→ Your task
The answer must give back every line of the data exactly, with no pictures.

[Stored data]
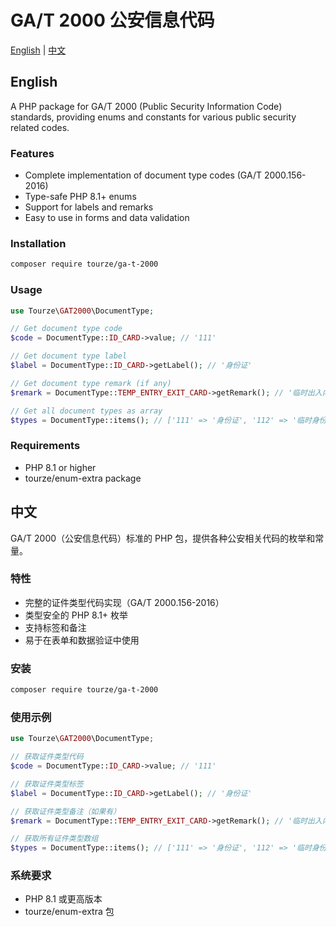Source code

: # GA/T 2000 公安信息代码

[English](#english) | [中文](#中文)

## English

A PHP package for GA/T 2000 (Public Security Information Code) standards, providing enums and constants for various public security related codes.

### Features

- Complete implementation of document type codes (GA/T 2000.156-2016)
- Type-safe PHP 8.1+ enums
- Support for labels and remarks
- Easy to use in forms and data validation

### Installation

```bash
composer require tourze/ga-t-2000
```

### Usage

```php
use Tourze\GAT2000\DocumentType;

// Get document type code
$code = DocumentType::ID_CARD->value; // '111'

// Get document type label
$label = DocumentType::ID_CARD->getLabel(); // '身份证'

// Get document type remark (if any)
$remark = DocumentType::TEMP_ENTRY_EXIT_CARD->getRemark(); // '临时出入内部单位证'

// Get all document types as array
$types = DocumentType::items(); // ['111' => '身份证', '112' => '临时身份证', ...]
```

### Requirements

- PHP 8.1 or higher
- tourze/enum-extra package

## 中文

GA/T 2000（公安信息代码）标准的 PHP 包，提供各种公安相关代码的枚举和常量。

### 特性

- 完整的证件类型代码实现（GA/T 2000.156-2016）
- 类型安全的 PHP 8.1+ 枚举
- 支持标签和备注
- 易于在表单和数据验证中使用

### 安装

```bash
composer require tourze/ga-t-2000
```

### 使用示例

```php
use Tourze\GAT2000\DocumentType;

// 获取证件类型代码
$code = DocumentType::ID_CARD->value; // '111'

// 获取证件类型标签
$label = DocumentType::ID_CARD->getLabel(); // '身份证'

// 获取证件类型备注（如果有）
$remark = DocumentType::TEMP_ENTRY_EXIT_CARD->getRemark(); // '临时出入内部单位证'

// 获取所有证件类型数组
$types = DocumentType::items(); // ['111' => '身份证', '112' => '临时身份证', ...]
```

### 系统要求

- PHP 8.1 或更高版本
- tourze/enum-extra 包
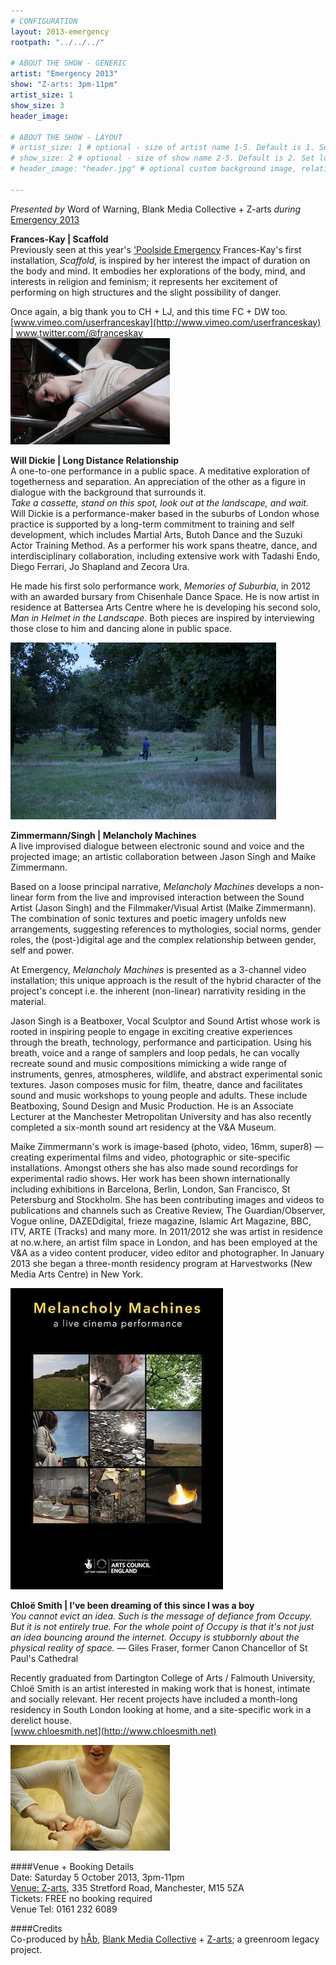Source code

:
 ```yaml
---
# CONFIGURATION
layout: 2013-emergency
rootpath: "../../../"

# ABOUT THE SHOW - GENERIC
artist: "Emergency 2013"
show: "Z-arts: 3pm-11pm"
artist_size: 1
show_size: 3
header_image:

# ABOUT THE SHOW - LAYOUT
# artist_size: 1 # optional - size of artist name 1-5. Default is 1. Set longer names to lower values
# show_size: 2 # optional - size of show name 2-5. Default is 2. Set longer names to lower values
# header_image: "header.jpg" # optional custom background image, relative to current page

---
```

*Presented by* Word of Warning, Blank Media Collective + Z-arts *during* [Emergency 2013](/current/2013-emergency/index.html)    
        
**Frances-Kay | Scaffold**    
Previously seen at this year's ['Poolside Emergency](/archive/2013-poolside/durationala) Frances-Kay's first installation, *Scaffold*, is inspired by her interest the impact of duration on the body and mind. It embodies her explorations of the body,
mind, and interests in religion and feminism; it represents her excitement of performing on high structures and the slight possibility of danger.    

Once again, a big thank you to CH + LJ, and this time FC + DW too.    
[www.vimeo.com/userfranceskay](http://www.vimeo.com/userfranceskay) |
www.twitter.com/@franceskay    
![Scaffold](frances_kay.jpg)    

**Will Dickie | Long Distance Relationship**    
A one-to-one performance in a public space. A meditative exploration
of togetherness and separation. An appreciation of the other as a
figure in dialogue with the background that surrounds it.    
*Take a cassette, stand on this spot, look out at the landscape, and wait.*    
Will Dickie is a performance-maker based in the suburbs of London
whose practice is supported by a long-term commitment to training and
self development, which includes Martial Arts, Butoh Dance and the
Suzuki Actor Training Method. As a performer his work spans theatre,
dance, and interdisciplinary collaboration, including extensive work
with Tadashi Endo, Diego Ferrari, Jo Shapland and Zecora Ura.    

He made his first solo performance work, *Memories of Suburbia*, in
2012 with an awarded bursary from Chisenhale Dance Space. He is now
artist in residence at Battersea Arts Centre where he is developing
his second solo, *Man in Helmet in the Landscape*. Both pieces are
inspired by interviewing those close to him and dancing alone in
public space.    

![Will Dickie](will_dickie.jpg)    

**Zimmermann/Singh | Melancholy Machines**    
A live improvised dialogue between electronic sound and voice and the
projected image; an artistic collaboration between Jason Singh and
Maike Zimmermann.    

Based on a loose principal narrative, *Melancholy Machines* develops a
non-linear form from the live and improvised interaction between the
Sound Artist (Jason Singh) and the Filmmaker/Visual Artist (Maike
Zimmermann). The combination of sonic textures and poetic imagery
unfolds new arrangements, suggesting references to mythologies, social
norms, gender roles, the (post-)digital age and the complex
relationship between gender, self and power.    

At Emergency, *Melancholy Machines* is presented as a 3-channel video
installation; this unique approach is the result of the hybrid
character of the project's concept i.e. the inherent (non-linear)
narrativity residing in the material.    
 
Jason Singh is a Beatboxer, Vocal Sculptor and Sound Artist whose work
is rooted in inspiring people to engage in exciting creative
experiences through the breath, technology, performance and
participation. Using his breath, voice and a range of samplers and
loop pedals, he can vocally recreate sound and music compositions
mimicking a wide range of instruments, genres, atmospheres, wildlife,
and abstract experimental sonic textures. Jason composes music for
film, theatre, dance and facilitates sound and music workshops to
young people and adults. These include Beatboxing, Sound Design and
Music Production. He is an Associate Lecturer at the Manchester
Metropolitan University and has also recently completed a six-month
sound art residency at the V&A Museum.    

Maike Zimmermann's work is image-based (photo, video, 16mm, super8) —
creating experimental films and video, photographic or site-specific
installations. Amongst others she has also made sound recordings for
experimental radio shows. Her work has been shown internationally
including exhibitions in Barcelona, Berlin, London, San Francisco, St
Petersburg and Stockholm. She has been contributing images and videos
to publications and channels such as Creative Review, The
Guardian/Observer, Vogue online, DAZEDdigital, frieze magazine,
Islamic Art Magazine, BBC, ITV, ARTE (Tracks) and many more. In
2011/2012 she was artist in residence at no.w.here, an artist film
space in London, and has been employed at the V&A as a video content
producer, video editor and photographer. In January 2013 she began a
three-month residency program at Harvestworks (New Media Arts Centre)
in New York.    

![Zimmermann/Singh](zimmerman_singh.jpg)    

**Chloë Smith | I’ve been dreaming of this since I was a boy**   
*You cannot evict an idea. Such is the message of defiance from Occupy. But it is not entirely true. For the whole point of Occupy is that it's not just an idea bouncing around the internet. Occupy is stubbornly about the physical reality of space.* — Giles Fraser, former Canon Chancellor of St Paul's Cathedral     

Recently graduated from Dartington College of Arts / Falmouth University, Chloë Smith is an artist interested in making work that is honest, intimate and socially relevant. Her recent projects have included a month-long residency in South London looking at home, and a site-specific work in a derelict house.    
[www.chloesmith.net](http://www.chloesmith.net)    

![Chloë Smith](chloe_smith.jpg)   

       
####Venue + Booking Details          
Date: Saturday 5 October 2013, 3pm-11pm               
[Venue: Z-arts](http://www.z-arts.org/about-us/getting-here/), 335 Stretford Road, Manchester, M15 5ZA           
Tickets: FREE no booking required               
Venue Tel: 0161 232 6089         
          
####Credits           
Co-produced by [hÅb](/hab/index.html), [Blank Media Collective](http://www.blankmediacollective.org) + [Z-arts](http://www.z-arts.org); a greenroom legacy project.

→ Written response
Source code

: # GA/T 2000 公安信息代码

[English](#english) | [中文](#中文)

## English

A PHP package for GA/T 2000 (Public Security Information Code) standards, providing enums and constants for various public security related codes.

### Features

- Complete implementation of document type codes (GA/T 2000.156-2016)
- Type-safe PHP 8.1+ enums
- Support for labels and remarks
- Easy to use in forms and data validation

### Installation

```bash
composer require tourze/ga-t-2000
```

### Usage

```php
use Tourze\GAT2000\DocumentType;

// Get document type code
$code = DocumentType::ID_CARD->value; // '111'

// Get document type label
$label = DocumentType::ID_CARD->getLabel(); // '身份证'

// Get document type remark (if any)
$remark = DocumentType::TEMP_ENTRY_EXIT_CARD->getRemark(); // '临时出入内部单位证'

// Get all document types as array
$types = DocumentType::items(); // ['111' => '身份证', '112' => '临时身份证', ...]
```

### Requirements

- PHP 8.1 or higher
- tourze/enum-extra package

## 中文

GA/T 2000（公安信息代码）标准的 PHP 包，提供各种公安相关代码的枚举和常量。

### 特性

- 完整的证件类型代码实现（GA/T 2000.156-2016）
- 类型安全的 PHP 8.1+ 枚举
- 支持标签和备注
- 易于在表单和数据验证中使用

### 安装

```bash
composer require tourze/ga-t-2000
```

### 使用示例

```php
use Tourze\GAT2000\DocumentType;

// 获取证件类型代码
$code = DocumentType::ID_CARD->value; // '111'

// 获取证件类型标签
$label = DocumentType::ID_CARD->getLabel(); // '身份证'

// 获取证件类型备注（如果有）
$remark = DocumentType::TEMP_ENTRY_EXIT_CARD->getRemark(); // '临时出入内部单位证'

// 获取所有证件类型数组
$types = DocumentType::items(); // ['111' => '身份证', '112' => '临时身份证', ...]
```

### 系统要求

- PHP 8.1 或更高版本
- tourze/enum-extra 包
Source code

:
 ```yaml
---
# CONFIGURATION
layout: 2013-emergency
rootpath: "../../../"

# ABOUT THE SHOW - GENERIC
artist: "Emergency 2013"
show: "Z-arts: 3pm-11pm"
artist_size: 1
show_size: 3
header_image:

# ABOUT THE SHOW - LAYOUT
# artist_size: 1 # optional - size of artist name 1-5. Default is 1. Set longer names to lower values
# show_size: 2 # optional - size of show name 2-5. Default is 2. Set longer names to lower values
# header_image: "header.jpg" # optional custom background image, relative to current page

---
```

*Presented by* Word of Warning, Blank Media Collective + Z-arts *during* [Emergency 2013](/current/2013-emergency/index.html)    
        
**Frances-Kay | Scaffold**    
Previously seen at this year's ['Poolside Emergency](/archive/2013-poolside/durationala) Frances-Kay's first installation, *Scaffold*, is inspired by her interest the impact of duration on the body and mind. It embodies her explorations of the body,
mind, and interests in religion and feminism; it represents her excitement of performing on high structures and the slight possibility of danger.    

Once again, a big thank you to CH + LJ, and this time FC + DW too.    
[www.vimeo.com/userfranceskay](http://www.vimeo.com/userfranceskay) |
www.twitter.com/@franceskay    
![Scaffold](frances_kay.jpg)    

**Will Dickie | Long Distance Relationship**    
A one-to-one performance in a public space. A meditative exploration
of togetherness and separation. An appreciation of the other as a
figure in dialogue with the background that surrounds it.    
*Take a cassette, stand on this spot, look out at the landscape, and wait.*    
Will Dickie is a performance-maker based in the suburbs of London
whose practice is supported by a long-term commitment to training and
self development, which includes Martial Arts, Butoh Dance and the
Suzuki Actor Training Method. As a performer his work spans theatre,
dance, and interdisciplinary collaboration, including extensive work
with Tadashi Endo, Diego Ferrari, Jo Shapland and Zecora Ura.    

He made his first solo performance work, *Memories of Suburbia*, in
2012 with an awarded bursary from Chisenhale Dance Space. He is now
artist in residence at Battersea Arts Centre where he is developing
his second solo, *Man in Helmet in the Landscape*. Both pieces are
inspired by interviewing those close to him and dancing alone in
public space.    

![Will Dickie](will_dickie.jpg)    

**Zimmermann/Singh | Melancholy Machines**    
A live improvised dialogue between electronic sound and voice and the
projected image; an artistic collaboration between Jason Singh and
Maike Zimmermann.    

Based on a loose principal narrative, *Melancholy Machines* develops a
non-linear form from the live and improvised interaction between the
Sound Artist (Jason Singh) and the Filmmaker/Visual Artist (Maike
Zimmermann). The combination of sonic textures and poetic imagery
unfolds new arrangements, suggesting references to mythologies, social
norms, gender roles, the (post-)digital age and the complex
relationship between gender, self and power.    

At Emergency, *Melancholy Machines* is presented as a 3-channel video
installation; this unique approach is the result of the hybrid
character of the project's concept i.e. the inherent (non-linear)
narrativity residing in the material.    
 
Jason Singh is a Beatboxer, Vocal Sculptor and Sound Artist whose work
is rooted in inspiring people to engage in exciting creative
experiences through the breath, technology, performance and
participation. Using his breath, voice and a range of samplers and
loop pedals, he can vocally recreate sound and music compositions
mimicking a wide range of instruments, genres, atmospheres, wildlife,
and abstract experimental sonic textures. Jason composes music for
film, theatre, dance and facilitates sound and music workshops to
young people and adults. These include Beatboxing, Sound Design and
Music Production. He is an Associate Lecturer at the Manchester
Metropolitan University and has also recently completed a six-month
sound art residency at the V&A Museum.    

Maike Zimmermann's work is image-based (photo, video, 16mm, super8) —
creating experimental films and video, photographic or site-specific
installations. Amongst others she has also made sound recordings for
experimental radio shows. Her work has been shown internationally
including exhibitions in Barcelona, Berlin, London, San Francisco, St
Petersburg and Stockholm. She has been contributing images and videos
to publications and channels such as Creative Review, The
Guardian/Observer, Vogue online, DAZEDdigital, frieze magazine,
Islamic Art Magazine, BBC, ITV, ARTE (Tracks) and many more. In
2011/2012 she was artist in residence at no.w.here, an artist film
space in London, and has been employed at the V&A as a video content
producer, video editor and photographer. In January 2013 she began a
three-month residency program at Harvestworks (New Media Arts Centre)
in New York.    

![Zimmermann/Singh](zimmerman_singh.jpg)    

**Chloë Smith | I’ve been dreaming of this since I was a boy**   
*You cannot evict an idea. Such is the message of defiance from Occupy. But it is not entirely true. For the whole point of Occupy is that it's not just an idea bouncing around the internet. Occupy is stubbornly about the physical reality of space.* — Giles Fraser, former Canon Chancellor of St Paul's Cathedral     

Recently graduated from Dartington College of Arts / Falmouth University, Chloë Smith is an artist interested in making work that is honest, intimate and socially relevant. Her recent projects have included a month-long residency in South London looking at home, and a site-specific work in a derelict house.    
[www.chloesmith.net](http://www.chloesmith.net)    

![Chloë Smith](chloe_smith.jpg)   

       
####Venue + Booking Details          
Date: Saturday 5 October 2013, 3pm-11pm               
[Venue: Z-arts](http://www.z-arts.org/about-us/getting-here/), 335 Stretford Road, Manchester, M15 5ZA           
Tickets: FREE no booking required               
Venue Tel: 0161 232 6089         
          
####Credits           
Co-produced by [hÅb](/hab/index.html), [Blank Media Collective](http://www.blankmediacollective.org) + [Z-arts](http://www.z-arts.org); a greenroom legacy project.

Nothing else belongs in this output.